(Saved data entries)
━━━━━━━━

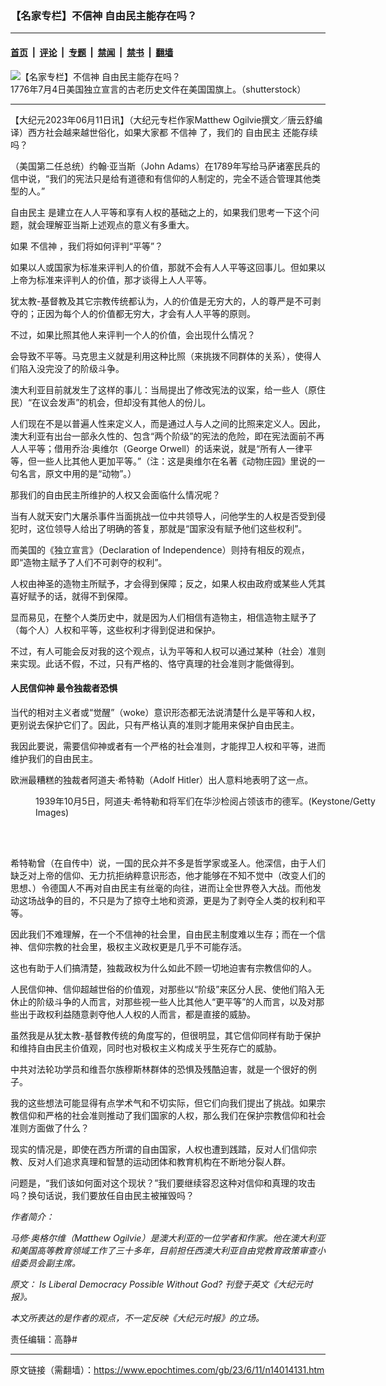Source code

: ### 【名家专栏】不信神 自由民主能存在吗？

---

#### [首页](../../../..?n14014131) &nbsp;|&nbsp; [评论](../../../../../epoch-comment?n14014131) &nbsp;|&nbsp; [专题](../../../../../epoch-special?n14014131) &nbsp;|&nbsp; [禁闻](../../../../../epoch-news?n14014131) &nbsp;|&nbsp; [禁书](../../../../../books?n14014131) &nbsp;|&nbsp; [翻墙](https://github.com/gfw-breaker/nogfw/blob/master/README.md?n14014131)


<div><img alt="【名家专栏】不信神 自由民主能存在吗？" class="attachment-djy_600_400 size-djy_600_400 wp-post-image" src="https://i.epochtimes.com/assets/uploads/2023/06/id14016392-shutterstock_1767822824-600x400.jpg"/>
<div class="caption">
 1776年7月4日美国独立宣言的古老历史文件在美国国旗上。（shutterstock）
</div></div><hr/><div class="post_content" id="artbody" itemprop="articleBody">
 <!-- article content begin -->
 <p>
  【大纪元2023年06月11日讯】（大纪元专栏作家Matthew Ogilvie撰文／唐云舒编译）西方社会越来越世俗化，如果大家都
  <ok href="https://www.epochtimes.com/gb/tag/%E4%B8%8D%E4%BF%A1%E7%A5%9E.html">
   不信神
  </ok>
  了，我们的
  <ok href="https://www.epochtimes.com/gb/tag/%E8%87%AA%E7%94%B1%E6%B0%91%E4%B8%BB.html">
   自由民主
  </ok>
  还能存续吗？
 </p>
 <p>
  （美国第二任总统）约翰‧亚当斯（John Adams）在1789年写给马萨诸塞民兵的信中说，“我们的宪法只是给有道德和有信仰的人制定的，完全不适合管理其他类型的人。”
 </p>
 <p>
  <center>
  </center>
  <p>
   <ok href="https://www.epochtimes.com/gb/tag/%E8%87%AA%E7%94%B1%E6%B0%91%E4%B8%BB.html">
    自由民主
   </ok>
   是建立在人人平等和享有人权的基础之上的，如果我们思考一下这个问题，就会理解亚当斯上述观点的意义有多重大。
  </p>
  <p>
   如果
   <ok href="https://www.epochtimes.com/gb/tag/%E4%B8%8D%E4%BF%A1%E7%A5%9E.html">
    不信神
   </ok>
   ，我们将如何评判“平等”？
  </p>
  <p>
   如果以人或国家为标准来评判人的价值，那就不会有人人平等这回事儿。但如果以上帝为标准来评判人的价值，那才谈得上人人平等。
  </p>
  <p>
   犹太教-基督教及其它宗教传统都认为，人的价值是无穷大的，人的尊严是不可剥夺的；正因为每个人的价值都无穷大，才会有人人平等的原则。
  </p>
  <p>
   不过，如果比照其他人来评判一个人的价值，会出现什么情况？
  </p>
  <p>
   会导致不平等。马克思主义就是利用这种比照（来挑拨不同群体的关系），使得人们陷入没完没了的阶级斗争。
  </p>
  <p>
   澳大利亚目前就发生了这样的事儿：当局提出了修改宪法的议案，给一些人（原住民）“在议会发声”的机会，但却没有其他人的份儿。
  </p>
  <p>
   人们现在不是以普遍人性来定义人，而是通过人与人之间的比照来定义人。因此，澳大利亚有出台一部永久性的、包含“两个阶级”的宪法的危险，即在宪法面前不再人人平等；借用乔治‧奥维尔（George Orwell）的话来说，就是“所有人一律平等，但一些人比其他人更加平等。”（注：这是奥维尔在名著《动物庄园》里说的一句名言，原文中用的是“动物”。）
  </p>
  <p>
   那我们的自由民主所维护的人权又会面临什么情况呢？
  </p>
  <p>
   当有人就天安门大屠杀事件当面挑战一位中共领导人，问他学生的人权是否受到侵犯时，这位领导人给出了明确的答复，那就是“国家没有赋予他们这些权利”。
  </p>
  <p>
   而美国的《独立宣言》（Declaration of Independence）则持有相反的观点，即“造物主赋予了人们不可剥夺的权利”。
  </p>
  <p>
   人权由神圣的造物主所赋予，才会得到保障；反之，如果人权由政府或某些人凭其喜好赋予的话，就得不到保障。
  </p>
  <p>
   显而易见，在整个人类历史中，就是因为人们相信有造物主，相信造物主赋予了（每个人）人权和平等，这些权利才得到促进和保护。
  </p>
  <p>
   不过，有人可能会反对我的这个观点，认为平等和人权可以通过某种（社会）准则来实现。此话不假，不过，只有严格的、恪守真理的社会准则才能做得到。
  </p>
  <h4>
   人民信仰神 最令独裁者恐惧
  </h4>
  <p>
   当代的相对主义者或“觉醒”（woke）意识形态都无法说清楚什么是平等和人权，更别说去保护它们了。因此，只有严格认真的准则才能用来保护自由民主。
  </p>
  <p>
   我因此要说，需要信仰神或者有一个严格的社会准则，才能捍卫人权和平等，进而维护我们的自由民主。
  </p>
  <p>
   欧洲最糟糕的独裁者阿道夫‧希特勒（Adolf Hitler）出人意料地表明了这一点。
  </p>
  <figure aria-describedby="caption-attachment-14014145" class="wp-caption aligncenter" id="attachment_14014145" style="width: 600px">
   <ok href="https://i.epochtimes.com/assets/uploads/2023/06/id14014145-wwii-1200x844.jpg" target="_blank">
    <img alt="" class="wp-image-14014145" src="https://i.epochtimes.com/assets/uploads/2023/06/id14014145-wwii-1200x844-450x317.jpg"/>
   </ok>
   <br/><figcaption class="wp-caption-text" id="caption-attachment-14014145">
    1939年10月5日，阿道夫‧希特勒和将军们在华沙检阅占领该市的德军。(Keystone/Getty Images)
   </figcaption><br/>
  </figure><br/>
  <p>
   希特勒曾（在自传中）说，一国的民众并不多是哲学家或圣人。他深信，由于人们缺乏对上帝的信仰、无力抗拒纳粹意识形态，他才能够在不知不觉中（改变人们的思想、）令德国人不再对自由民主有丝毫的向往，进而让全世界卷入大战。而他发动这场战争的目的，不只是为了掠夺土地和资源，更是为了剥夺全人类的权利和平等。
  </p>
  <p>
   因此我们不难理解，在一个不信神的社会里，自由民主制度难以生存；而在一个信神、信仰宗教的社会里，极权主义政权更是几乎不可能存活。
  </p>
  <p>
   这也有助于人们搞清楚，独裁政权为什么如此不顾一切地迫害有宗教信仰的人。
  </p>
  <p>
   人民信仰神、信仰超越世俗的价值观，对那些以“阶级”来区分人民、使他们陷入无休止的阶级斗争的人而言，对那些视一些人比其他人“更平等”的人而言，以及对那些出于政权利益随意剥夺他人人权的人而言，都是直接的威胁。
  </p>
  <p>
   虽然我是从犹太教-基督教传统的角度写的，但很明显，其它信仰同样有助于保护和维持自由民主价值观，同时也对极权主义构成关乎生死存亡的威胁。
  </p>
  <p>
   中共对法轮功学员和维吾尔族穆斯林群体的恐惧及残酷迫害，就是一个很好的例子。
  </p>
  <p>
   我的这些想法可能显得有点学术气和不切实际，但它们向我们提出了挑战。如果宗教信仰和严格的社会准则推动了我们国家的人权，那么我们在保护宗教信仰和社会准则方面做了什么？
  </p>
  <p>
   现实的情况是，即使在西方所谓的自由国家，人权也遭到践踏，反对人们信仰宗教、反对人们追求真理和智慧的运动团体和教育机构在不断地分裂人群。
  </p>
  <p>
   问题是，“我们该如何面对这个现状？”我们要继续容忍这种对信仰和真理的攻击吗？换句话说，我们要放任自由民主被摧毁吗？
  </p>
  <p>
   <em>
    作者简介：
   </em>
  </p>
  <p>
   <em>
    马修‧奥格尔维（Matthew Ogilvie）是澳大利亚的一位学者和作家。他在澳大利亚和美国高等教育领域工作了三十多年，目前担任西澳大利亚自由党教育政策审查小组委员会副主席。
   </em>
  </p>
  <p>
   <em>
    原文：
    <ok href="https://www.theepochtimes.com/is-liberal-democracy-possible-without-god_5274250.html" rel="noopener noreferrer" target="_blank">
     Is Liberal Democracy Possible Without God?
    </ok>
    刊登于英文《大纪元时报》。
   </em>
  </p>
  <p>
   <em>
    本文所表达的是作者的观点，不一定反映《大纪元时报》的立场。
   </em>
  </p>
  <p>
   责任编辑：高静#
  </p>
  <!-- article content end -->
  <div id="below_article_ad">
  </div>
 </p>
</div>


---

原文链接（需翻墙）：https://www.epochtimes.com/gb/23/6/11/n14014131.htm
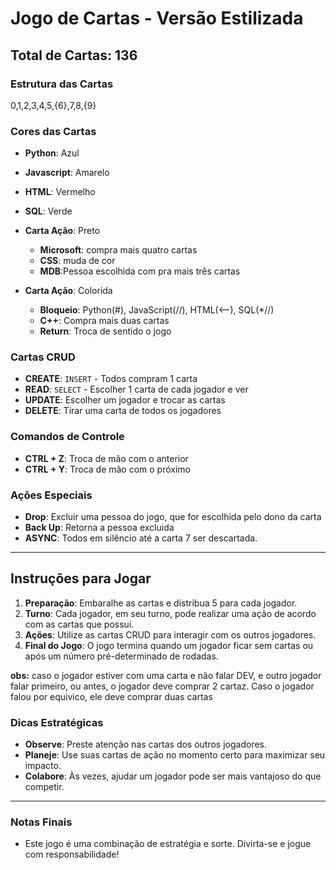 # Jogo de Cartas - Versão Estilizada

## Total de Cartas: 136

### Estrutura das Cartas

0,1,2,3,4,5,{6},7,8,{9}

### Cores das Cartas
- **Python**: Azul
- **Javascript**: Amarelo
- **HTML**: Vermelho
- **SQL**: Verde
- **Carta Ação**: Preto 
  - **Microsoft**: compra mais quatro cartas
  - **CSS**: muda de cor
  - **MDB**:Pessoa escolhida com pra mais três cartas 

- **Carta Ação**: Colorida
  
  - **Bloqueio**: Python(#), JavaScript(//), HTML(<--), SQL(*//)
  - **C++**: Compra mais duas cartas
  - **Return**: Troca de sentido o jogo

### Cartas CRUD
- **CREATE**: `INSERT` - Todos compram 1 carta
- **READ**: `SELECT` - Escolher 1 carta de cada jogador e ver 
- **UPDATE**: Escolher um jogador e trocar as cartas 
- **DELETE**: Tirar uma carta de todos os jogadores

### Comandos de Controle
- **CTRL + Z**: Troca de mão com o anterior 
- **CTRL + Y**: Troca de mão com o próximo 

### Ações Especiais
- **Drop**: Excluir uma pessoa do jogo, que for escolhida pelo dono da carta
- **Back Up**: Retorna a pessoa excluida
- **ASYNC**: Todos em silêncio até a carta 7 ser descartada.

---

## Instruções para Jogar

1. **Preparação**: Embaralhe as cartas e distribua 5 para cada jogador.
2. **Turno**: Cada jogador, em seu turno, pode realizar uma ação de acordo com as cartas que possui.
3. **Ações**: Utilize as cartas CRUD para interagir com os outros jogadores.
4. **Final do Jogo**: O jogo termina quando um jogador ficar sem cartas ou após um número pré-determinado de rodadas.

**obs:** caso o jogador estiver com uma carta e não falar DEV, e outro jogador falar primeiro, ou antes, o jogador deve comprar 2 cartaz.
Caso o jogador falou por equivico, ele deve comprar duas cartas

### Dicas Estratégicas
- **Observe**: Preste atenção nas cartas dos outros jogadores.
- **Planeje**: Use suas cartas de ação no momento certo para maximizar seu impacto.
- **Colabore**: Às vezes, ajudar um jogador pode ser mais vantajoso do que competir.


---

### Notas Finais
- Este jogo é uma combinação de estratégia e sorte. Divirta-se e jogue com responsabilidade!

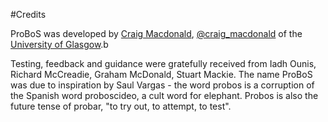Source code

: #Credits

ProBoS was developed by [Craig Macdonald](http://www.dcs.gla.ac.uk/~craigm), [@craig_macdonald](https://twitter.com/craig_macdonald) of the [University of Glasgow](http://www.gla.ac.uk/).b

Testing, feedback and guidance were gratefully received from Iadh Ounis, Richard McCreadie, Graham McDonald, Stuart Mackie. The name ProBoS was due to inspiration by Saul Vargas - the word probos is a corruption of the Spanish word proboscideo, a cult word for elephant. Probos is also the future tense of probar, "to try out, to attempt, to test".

━━━━━━━━

▶ **WHAT IS REQUIRED**:
Wherever the string "名家专栏" appears in a line of the records, copy that line.

▶ **TASK SOLUTION**:
: ### 【名家专栏】不信神 自由民主能存在吗？
<div><img alt="【名家专栏】不信神 自由民主能存在吗？" class="attachment-djy_600_400 size-djy_600_400 wp-post-image" src="https://i.epochtimes.com/assets/uploads/2023/06/id14016392-shutterstock_1767822824-600x400.jpg"/>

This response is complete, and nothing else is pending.